Personal data is the new commodity driving much of today's cybercrime. In the digital age we are increasingly identifiable by numbers (bank accounts, passwords, social security, etc.). These numbers have become the stock in trade for fraudsters across the world. There is a certain irony in the fact that personal data is the main commodity of online crime, while the right to anonymity is effectively abused by cybercriminals, said Wainwright.
Europol, the European law Enforcement Agency, has already identified a sophisticated “digital underground economy” in which this data is traded. Cybercriminal entrepreneurship, based on malicious software and botnets, is seen as one of the main threats in the cybercriminal landscape.
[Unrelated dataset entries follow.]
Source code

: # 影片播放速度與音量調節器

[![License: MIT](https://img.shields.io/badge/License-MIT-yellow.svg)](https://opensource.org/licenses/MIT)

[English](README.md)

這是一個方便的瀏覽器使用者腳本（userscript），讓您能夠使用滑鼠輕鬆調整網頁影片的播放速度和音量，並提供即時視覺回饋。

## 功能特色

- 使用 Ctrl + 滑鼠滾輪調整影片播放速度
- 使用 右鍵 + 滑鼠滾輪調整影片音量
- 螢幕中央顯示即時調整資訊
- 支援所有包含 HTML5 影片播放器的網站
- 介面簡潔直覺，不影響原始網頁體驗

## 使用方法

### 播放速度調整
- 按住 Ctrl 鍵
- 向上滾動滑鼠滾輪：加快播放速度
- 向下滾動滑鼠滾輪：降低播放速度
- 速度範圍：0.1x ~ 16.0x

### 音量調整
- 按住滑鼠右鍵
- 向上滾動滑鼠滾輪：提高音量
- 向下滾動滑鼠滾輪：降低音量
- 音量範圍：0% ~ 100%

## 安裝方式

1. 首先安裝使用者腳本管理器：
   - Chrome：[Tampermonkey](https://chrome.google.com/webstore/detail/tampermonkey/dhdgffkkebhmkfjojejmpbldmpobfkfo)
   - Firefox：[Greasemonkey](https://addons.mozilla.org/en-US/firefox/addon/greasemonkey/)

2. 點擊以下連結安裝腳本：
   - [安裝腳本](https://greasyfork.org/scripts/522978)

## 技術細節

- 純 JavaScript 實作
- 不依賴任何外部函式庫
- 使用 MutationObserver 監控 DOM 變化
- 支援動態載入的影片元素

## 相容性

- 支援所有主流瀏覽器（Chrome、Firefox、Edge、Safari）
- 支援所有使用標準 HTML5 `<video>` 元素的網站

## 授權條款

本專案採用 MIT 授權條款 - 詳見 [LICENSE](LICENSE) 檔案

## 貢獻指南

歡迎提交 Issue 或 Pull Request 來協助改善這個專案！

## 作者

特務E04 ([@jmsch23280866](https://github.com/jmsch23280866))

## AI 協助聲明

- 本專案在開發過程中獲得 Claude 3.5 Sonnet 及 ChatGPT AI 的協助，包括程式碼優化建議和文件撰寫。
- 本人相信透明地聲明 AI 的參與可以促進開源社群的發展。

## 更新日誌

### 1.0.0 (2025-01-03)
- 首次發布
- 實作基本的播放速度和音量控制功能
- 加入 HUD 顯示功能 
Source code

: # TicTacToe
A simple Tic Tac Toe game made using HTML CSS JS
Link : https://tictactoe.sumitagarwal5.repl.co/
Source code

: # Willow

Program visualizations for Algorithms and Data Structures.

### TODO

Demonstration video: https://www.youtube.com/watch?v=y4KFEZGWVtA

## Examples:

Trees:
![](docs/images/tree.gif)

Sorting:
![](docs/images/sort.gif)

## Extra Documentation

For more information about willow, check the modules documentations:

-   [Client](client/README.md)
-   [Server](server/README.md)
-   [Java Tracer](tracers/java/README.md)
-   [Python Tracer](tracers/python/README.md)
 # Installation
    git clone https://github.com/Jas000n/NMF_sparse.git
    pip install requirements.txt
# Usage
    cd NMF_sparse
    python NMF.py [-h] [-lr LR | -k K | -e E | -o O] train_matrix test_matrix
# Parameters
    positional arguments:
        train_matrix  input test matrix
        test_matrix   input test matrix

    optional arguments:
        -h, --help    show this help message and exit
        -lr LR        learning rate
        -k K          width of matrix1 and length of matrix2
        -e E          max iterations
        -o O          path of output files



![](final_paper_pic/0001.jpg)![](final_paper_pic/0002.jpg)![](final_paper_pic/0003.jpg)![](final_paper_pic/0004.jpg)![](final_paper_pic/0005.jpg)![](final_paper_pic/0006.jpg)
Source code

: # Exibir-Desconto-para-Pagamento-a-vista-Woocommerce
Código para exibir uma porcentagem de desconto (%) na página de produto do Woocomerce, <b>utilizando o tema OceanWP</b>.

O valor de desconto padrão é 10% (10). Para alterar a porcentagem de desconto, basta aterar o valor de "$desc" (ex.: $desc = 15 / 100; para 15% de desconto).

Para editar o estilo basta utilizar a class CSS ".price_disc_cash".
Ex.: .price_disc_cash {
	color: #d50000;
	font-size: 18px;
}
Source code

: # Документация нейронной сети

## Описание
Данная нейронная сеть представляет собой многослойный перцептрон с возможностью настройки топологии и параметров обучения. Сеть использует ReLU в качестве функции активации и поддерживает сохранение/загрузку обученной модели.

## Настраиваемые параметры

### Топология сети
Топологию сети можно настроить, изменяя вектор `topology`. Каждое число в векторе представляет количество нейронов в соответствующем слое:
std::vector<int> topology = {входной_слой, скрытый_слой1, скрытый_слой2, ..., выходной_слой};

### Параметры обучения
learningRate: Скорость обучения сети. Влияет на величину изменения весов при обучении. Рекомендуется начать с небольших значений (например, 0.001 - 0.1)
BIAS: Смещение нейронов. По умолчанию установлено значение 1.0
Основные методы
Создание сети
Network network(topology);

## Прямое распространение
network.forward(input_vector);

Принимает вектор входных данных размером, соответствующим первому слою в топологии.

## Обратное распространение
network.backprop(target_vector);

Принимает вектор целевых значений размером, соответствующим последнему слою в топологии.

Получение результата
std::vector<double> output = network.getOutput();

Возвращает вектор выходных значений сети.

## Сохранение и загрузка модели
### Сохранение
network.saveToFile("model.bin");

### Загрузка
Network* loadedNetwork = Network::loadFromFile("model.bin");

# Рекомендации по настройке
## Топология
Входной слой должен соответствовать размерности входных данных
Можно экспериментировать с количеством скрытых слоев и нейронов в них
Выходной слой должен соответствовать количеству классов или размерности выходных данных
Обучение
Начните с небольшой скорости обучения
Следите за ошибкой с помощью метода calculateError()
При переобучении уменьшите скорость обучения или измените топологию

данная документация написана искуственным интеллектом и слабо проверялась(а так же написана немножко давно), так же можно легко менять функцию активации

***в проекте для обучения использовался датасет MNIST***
At the same time, untold emotional damage is suffered by the victims of Internet scams and identity theft, many of whom are vulnerable as a result of a lack of experience online.
Internet technology has also brought child abuse material to a much larger audience, and made it easier than ever before to distribute. The abusers use hidden channels where private access is granted to those ‘insiders’ who also provide abusive images to be shared. Cyber-sex tourism is also on the rise, where the abuse of a child takes place in front of a webcam, sometimes on other continents, following receipt of special requests and payment.
“Legislation should be harmonised to make cross-border investigation easier, and companies and members of the public should know where and how to report crime online. Furthermore we have to develop a collective enforcement approach with industry,” says Wainwright.